Há pouco, vi colocado um “like” na minha página de Facebook por alguém de apelido Torga. E embora todos devamos saber que Miguel Torga era um pseudónimo e que o escritor e médico, na realidade, se chamava Adolfo Correia da Rocha, posso imaginar a quantidade de vezes que a essa pessoa alguém deve ter já perguntado: “é parente do Miguel Torga?”.
E como isto é como as cerejas, lembrei-me de um episódio.
No Ministério dos Negócios Estrangeiros, tive um colega, bastante mais velho, chamado Carlos Ary dos Santos. Foi chefe do Protocolo e embaixador em vários postos. Era uma figura clássica, um homem muito educado, de excelente trato, com quem sempre tive uma magnífica relação, pessoal e profissional.
Sendo primo do famoso poeta, letrista e declamador José Carlos Ary dos Santos, constava, como mais tarde vim a saber, que não lhe agradava excessivamente que as pessoas lhe lembrassem esse parentesco - quiçá por razões políticas, quiçá por outras.
Um dia dos anos 80, fui em missão de trabalho ao Luxemburgo, onde Ary dos Santos era embaixador, tendo ele oferecido um jantar à delegação. Depois da refeição, à conversa, perguntei-lhe, casualmente: “O senhor embaixador é com certeza parente do ...”.
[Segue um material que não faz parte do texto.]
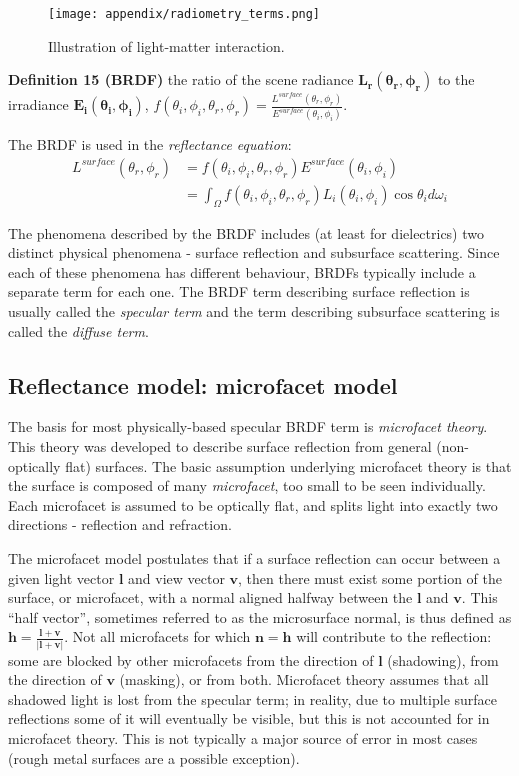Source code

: \begin{figure}[!htbp]
\centering
\texttt{[image: appendix/radiometry\_terms.png]}
\caption{Illustration of light-matter interaction.}
\label{fig:radiometry_terms}
\end{figure}

\noindent\textbf{Definition 15 (BRDF)} the ratio of the scene radiance $\mathbf{L_r(\theta_r, \phi_r)}$ to the irradiance $\mathbf{E_i(\theta_i, \phi_i)}$, \ie $f(\theta_i, \phi_i, \theta_r, \phi_r)=\frac{L^{surface}(\theta_r, \phi_r)}{E^{surface}(\theta_i, \phi_i)}$.

The BRDF is used in the \textit{reflectance equation}:
\begin{align*}
L^{surface}(\theta_r, \phi_r)&=f(\theta_i, \phi_i, \theta_r, \phi_r)E^{surface}(\theta_i, \phi_i)\\
&= \int_\Omega f(\theta_i, \phi_i, \theta_r, \phi_r) L_i(\theta_i, \phi_i) \cos\theta_i d\omega_i
\end{align*}

The phenomena described by the BRDF includes (at least for dielectrics) two distinct physical phenomena - surface reflection and subsurface scattering. Since each of these phenomena has different behaviour, BRDFs typically include a separate term for each one. The BRDF term describing surface reflection is usually called the \textit{specular term} and the term describing subsurface scattering is called the \textit{diffuse term}.

\subsection{Reflectance model: microfacet model}
\label{sec:microfacet_model}
The basis for most physically-based specular BRDF term is \textit{microfacet theory}. This theory was developed to describe surface reflection from general (non-optically flat) surfaces. The basic assumption underlying microfacet theory is that the surface is composed of many \textit{microfacet}, too small to be seen individually. Each microfacet is assumed to be optically flat, and splits light into exactly two directions - reflection and refraction.

The microfacet model postulates that if a surface reflection can occur between a given light vector $\mathbf{l}$ and view vector $\mathbf{v}$, then there must exist some portion of the surface, or microfacet, with a normal aligned halfway between the $\mathbf{l}$ and $\mathbf{v}$. This ``half vector'', sometimes referred to as the microsurface normal, is thus defined as $\mathbf{h}=\frac{\mathbf{l}+\mathbf{v}}{|\mathbf{l}+\mathbf{v}|}$. Not all microfacets for which $\mathbf{n}=\mathbf{h}$ will contribute to the reflection: some are blocked by other microfacets from the direction of $\mathbf{l}$ (shadowing), from the direction of $\mathbf{v}$ (masking), or from both. Microfacet theory assumes that all shadowed light is lost from the specular term; in reality, due to multiple surface reflections some of it will eventually be visible, but this is not accounted for in microfacet theory. This is not typically a major source of error in most cases (rough metal surfaces are a possible exception).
Ainda a frase não estava concluída e eu já via a cara do embaixador formar um esgar estranho, misto de desagrado e maçada. “Lá vem o meu primo à conversa”, devia estar ele a pensar. Eu desconhecia então que ele não gostava da associação ao primo, porém pressenti-o naquele preciso instante.
Acontece que a minha pergunta não era sobre o seu primo e poeta José Carlos. E concluí a frase: “... parente do jurista Ary dos Santos, de quem tenho uma obra publicada sobre o aborto”.
Imagino que, entre os circunstantes, alguém devesse ter-se interrogado por que luas eu me tinha interessado em adquirir uma obra jurídica do pai do embaixador, logo sobre um tema tão bizarro como o aborto. Mas nada esclareci, confesso, por embaraço. Vou fazê-lo agora.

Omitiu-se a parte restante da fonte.